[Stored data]
[Start of section]

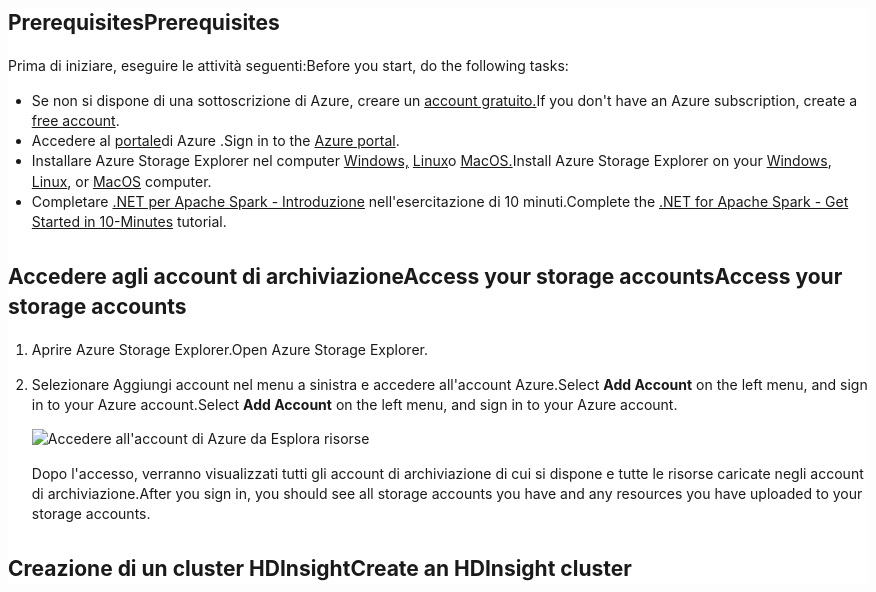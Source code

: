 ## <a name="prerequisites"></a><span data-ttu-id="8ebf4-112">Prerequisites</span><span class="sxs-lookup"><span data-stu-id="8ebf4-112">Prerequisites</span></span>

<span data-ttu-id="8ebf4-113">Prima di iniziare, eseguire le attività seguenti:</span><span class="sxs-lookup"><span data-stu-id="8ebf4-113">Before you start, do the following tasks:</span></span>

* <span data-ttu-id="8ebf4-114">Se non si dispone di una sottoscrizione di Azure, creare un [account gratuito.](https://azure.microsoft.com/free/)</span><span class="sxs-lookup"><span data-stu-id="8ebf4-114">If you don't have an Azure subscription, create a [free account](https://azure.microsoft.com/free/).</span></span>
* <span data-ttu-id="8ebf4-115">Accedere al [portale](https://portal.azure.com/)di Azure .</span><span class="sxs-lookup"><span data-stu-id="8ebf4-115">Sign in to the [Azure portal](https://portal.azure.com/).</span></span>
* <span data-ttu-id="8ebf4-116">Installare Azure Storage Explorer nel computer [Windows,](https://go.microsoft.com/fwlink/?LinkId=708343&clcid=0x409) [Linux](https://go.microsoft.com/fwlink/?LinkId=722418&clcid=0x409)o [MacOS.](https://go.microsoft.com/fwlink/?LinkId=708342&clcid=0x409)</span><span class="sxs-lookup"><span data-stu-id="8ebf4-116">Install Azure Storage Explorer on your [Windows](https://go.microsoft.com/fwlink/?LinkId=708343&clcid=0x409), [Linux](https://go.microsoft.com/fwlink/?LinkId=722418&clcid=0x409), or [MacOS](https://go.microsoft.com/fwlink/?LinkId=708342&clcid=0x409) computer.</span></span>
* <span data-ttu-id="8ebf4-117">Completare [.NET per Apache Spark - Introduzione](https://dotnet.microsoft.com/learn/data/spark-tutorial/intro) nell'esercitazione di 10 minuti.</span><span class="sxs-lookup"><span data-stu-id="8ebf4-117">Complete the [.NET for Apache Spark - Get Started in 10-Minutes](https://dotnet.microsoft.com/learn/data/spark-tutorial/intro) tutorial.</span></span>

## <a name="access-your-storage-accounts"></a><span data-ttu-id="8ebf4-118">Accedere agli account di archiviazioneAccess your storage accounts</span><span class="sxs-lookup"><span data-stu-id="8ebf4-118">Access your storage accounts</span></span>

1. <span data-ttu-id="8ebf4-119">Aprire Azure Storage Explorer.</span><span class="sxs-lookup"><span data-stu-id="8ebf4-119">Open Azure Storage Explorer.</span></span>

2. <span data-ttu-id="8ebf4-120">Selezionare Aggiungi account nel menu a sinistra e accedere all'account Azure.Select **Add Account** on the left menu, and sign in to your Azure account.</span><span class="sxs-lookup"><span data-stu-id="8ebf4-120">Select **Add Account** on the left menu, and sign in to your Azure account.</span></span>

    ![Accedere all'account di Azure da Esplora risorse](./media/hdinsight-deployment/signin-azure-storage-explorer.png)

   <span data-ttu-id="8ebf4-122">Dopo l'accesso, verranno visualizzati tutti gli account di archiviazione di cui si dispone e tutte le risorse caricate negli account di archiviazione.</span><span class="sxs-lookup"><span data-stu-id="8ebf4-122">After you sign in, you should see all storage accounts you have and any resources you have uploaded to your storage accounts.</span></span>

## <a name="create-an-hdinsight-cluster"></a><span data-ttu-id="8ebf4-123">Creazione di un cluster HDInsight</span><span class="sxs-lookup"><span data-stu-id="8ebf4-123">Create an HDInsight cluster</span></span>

[End of section]
[Start of section]

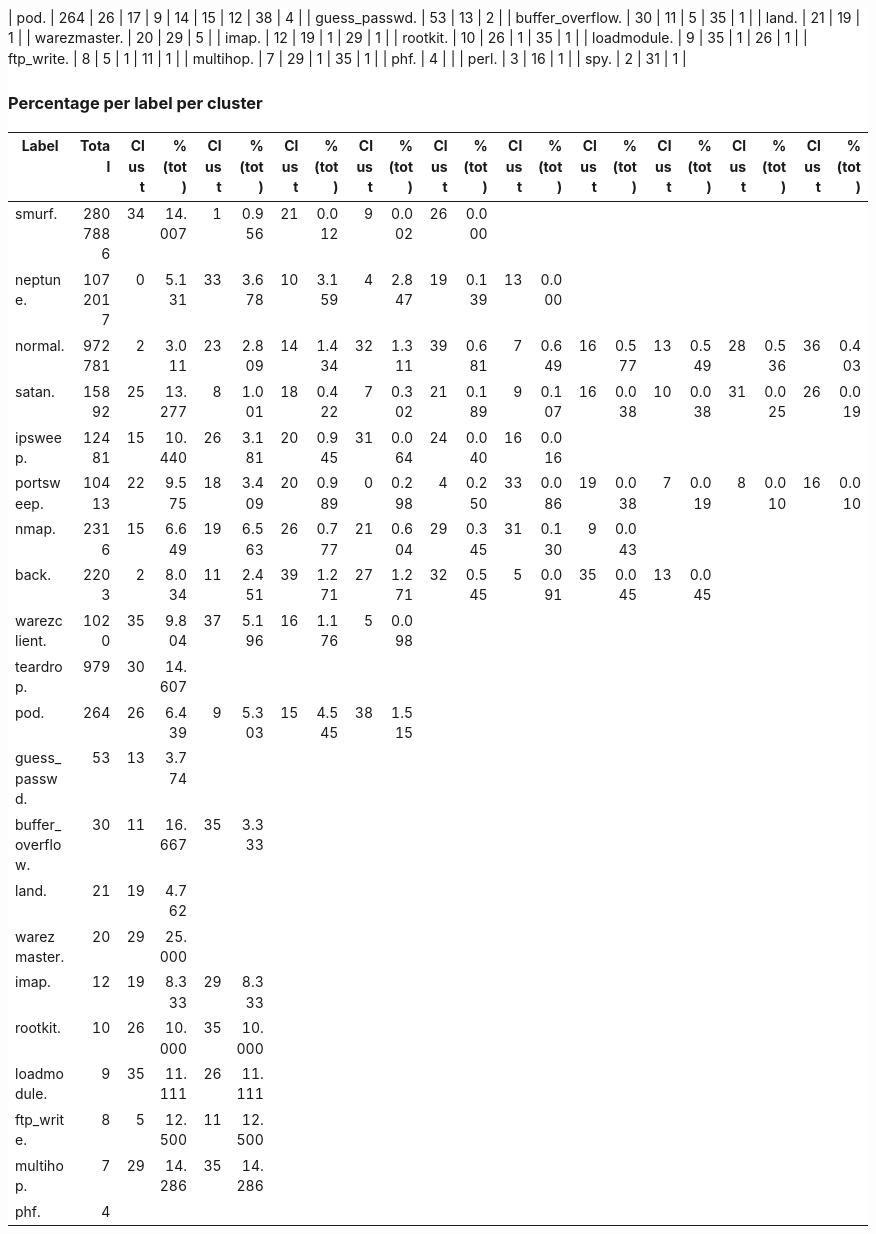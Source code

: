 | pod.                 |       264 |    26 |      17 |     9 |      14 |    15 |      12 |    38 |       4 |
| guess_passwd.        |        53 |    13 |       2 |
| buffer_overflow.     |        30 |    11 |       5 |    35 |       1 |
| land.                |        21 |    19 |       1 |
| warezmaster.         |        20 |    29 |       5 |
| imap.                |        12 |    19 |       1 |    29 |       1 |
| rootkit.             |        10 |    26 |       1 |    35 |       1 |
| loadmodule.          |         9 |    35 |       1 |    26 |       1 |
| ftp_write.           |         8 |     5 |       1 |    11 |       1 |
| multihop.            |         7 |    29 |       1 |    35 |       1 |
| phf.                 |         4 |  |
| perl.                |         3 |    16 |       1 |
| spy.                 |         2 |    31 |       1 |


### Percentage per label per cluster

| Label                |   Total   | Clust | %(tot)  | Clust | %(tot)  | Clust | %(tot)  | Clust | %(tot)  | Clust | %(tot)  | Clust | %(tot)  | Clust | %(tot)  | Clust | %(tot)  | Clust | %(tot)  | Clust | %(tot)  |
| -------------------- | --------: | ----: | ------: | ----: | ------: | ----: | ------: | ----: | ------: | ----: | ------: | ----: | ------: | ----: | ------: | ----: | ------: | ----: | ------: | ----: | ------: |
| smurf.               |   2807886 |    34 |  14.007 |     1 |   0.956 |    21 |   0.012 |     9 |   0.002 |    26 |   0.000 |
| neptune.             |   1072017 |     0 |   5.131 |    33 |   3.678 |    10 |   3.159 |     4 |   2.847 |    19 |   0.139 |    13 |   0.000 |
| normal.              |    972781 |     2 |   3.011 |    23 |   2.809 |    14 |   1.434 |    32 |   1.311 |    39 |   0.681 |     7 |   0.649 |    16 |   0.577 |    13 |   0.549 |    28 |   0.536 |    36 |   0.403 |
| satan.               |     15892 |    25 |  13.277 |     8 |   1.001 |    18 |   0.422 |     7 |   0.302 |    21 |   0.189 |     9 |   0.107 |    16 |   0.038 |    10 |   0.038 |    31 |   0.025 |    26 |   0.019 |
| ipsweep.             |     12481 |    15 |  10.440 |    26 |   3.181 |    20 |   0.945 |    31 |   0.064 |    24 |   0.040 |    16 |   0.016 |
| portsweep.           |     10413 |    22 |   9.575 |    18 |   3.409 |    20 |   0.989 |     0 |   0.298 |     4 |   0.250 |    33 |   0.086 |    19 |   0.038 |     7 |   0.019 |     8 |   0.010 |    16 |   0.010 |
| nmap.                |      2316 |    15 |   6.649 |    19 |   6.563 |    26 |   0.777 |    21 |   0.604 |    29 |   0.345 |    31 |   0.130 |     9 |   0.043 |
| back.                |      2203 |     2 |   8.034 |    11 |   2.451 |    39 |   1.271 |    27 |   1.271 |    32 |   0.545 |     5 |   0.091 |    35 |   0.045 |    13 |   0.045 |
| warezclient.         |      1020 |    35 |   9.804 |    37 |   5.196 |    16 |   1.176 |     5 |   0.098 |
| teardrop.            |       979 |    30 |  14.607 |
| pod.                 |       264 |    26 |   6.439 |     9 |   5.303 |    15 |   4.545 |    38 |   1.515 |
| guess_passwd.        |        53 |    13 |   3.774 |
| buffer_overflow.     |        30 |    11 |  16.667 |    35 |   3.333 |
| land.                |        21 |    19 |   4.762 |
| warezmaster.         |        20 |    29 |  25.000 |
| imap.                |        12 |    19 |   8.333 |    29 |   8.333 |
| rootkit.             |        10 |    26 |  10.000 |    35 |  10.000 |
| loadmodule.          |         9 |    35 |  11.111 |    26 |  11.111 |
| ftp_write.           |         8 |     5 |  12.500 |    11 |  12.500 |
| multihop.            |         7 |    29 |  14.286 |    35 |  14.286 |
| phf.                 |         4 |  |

[End of section]
[Start of section]

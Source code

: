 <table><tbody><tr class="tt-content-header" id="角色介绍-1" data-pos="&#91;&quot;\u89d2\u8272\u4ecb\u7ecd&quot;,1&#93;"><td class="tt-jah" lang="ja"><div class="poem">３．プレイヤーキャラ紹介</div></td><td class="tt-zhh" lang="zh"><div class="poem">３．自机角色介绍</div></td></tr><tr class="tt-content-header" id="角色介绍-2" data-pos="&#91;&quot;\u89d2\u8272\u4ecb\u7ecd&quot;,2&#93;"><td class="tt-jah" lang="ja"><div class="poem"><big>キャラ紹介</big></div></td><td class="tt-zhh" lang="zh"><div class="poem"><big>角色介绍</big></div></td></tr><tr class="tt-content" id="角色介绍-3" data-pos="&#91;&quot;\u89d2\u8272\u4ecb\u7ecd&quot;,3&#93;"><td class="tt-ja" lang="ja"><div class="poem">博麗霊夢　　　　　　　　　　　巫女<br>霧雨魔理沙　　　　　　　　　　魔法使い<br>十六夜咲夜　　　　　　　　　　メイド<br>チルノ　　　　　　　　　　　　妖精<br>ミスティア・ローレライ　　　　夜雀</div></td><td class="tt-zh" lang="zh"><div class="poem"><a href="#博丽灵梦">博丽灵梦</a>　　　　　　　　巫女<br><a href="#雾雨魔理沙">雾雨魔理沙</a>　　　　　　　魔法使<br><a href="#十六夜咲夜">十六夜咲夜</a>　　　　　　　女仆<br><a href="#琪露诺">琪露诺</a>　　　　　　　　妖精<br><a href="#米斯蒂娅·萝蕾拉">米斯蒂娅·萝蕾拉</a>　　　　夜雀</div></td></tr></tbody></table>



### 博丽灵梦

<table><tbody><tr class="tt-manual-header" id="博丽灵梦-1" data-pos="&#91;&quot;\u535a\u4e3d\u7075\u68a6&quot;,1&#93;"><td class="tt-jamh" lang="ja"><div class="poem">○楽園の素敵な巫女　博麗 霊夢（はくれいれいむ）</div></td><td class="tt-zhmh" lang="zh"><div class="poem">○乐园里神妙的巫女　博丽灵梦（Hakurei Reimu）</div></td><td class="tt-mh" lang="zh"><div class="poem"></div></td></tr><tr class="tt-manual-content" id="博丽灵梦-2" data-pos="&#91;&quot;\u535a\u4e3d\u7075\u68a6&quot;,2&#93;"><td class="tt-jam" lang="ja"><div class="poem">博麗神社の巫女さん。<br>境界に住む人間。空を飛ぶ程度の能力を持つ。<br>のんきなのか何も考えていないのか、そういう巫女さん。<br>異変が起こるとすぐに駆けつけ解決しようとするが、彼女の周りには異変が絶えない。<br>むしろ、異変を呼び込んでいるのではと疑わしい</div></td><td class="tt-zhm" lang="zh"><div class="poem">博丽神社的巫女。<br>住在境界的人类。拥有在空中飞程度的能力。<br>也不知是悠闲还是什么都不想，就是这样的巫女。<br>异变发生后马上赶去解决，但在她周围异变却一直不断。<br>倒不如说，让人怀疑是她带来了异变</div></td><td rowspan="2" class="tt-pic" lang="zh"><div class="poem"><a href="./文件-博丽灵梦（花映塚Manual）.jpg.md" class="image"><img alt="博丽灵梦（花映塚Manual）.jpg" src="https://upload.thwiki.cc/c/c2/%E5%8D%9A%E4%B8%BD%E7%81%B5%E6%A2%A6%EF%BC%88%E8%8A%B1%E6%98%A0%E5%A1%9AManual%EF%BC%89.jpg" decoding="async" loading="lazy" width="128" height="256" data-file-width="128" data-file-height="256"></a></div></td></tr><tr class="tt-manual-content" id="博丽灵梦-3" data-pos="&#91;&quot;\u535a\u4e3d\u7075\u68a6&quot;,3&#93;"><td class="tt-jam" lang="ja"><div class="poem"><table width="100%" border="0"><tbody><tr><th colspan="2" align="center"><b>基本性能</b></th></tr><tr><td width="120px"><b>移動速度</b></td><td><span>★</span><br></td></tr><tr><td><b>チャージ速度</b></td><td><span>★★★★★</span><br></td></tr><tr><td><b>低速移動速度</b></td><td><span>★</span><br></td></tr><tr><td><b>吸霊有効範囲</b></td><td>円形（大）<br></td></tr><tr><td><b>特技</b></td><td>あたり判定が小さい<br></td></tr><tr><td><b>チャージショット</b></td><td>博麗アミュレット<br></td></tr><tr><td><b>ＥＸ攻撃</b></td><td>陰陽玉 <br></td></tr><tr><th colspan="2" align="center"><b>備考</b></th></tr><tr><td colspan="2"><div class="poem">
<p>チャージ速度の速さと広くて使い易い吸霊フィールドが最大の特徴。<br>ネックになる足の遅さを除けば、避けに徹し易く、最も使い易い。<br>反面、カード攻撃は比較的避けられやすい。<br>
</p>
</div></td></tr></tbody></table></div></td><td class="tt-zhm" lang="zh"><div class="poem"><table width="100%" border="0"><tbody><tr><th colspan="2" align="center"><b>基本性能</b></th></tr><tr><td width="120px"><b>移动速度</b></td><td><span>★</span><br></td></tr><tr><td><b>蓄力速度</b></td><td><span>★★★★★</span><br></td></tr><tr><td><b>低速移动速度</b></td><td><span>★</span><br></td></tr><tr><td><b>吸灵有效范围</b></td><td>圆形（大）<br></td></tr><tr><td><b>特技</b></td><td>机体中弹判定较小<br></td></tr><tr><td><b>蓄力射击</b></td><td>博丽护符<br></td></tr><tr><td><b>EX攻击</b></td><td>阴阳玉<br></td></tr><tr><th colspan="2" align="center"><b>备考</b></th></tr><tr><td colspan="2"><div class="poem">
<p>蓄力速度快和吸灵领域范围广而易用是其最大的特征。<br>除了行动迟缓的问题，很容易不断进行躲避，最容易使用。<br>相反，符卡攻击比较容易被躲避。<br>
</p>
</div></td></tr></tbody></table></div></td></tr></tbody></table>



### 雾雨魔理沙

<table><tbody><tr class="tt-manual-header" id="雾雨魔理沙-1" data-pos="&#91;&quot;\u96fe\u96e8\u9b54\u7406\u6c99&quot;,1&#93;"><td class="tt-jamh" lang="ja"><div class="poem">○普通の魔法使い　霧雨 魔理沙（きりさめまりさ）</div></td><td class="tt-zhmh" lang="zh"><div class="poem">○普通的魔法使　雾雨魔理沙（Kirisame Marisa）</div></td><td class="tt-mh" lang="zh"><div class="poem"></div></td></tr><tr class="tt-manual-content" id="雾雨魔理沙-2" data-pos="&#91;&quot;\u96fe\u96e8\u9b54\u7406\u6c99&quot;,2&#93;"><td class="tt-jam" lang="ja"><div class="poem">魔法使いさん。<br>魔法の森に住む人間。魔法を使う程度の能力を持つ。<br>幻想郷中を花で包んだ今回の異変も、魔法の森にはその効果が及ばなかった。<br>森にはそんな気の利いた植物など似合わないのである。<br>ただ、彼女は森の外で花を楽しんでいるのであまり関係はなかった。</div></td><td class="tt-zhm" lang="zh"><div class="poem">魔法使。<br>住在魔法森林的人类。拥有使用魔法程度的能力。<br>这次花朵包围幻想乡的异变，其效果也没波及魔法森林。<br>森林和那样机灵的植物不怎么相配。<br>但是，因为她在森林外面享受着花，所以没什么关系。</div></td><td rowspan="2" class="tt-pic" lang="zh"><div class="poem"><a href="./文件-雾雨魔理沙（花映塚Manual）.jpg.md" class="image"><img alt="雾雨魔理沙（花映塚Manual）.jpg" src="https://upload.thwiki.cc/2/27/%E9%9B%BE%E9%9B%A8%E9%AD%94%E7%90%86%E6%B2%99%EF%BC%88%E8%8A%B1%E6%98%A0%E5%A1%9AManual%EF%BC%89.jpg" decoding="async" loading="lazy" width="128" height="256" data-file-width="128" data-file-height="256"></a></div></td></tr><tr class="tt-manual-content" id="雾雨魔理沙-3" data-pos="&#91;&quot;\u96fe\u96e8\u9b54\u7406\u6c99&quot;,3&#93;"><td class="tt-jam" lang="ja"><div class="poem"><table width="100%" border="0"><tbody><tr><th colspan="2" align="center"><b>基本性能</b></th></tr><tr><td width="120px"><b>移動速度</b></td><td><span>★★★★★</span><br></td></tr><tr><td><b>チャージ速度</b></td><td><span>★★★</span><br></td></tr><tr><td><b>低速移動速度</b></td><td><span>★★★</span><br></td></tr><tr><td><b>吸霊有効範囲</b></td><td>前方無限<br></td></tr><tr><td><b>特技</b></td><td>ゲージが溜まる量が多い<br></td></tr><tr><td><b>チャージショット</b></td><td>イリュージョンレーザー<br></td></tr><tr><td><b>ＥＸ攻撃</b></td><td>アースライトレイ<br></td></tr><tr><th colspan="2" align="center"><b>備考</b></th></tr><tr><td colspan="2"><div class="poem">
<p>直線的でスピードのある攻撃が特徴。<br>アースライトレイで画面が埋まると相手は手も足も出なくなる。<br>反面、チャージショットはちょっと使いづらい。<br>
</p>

[End of section]

--- Directions for this task ---
In the entries above, identify each line that includes the string "imap", then copy it.

--- Answer below ---
| imap.                |        12 |    19 |       1 |    29 |       1 |
| imap.                |        12 |    19 |   8.333 |    29 |   8.333 |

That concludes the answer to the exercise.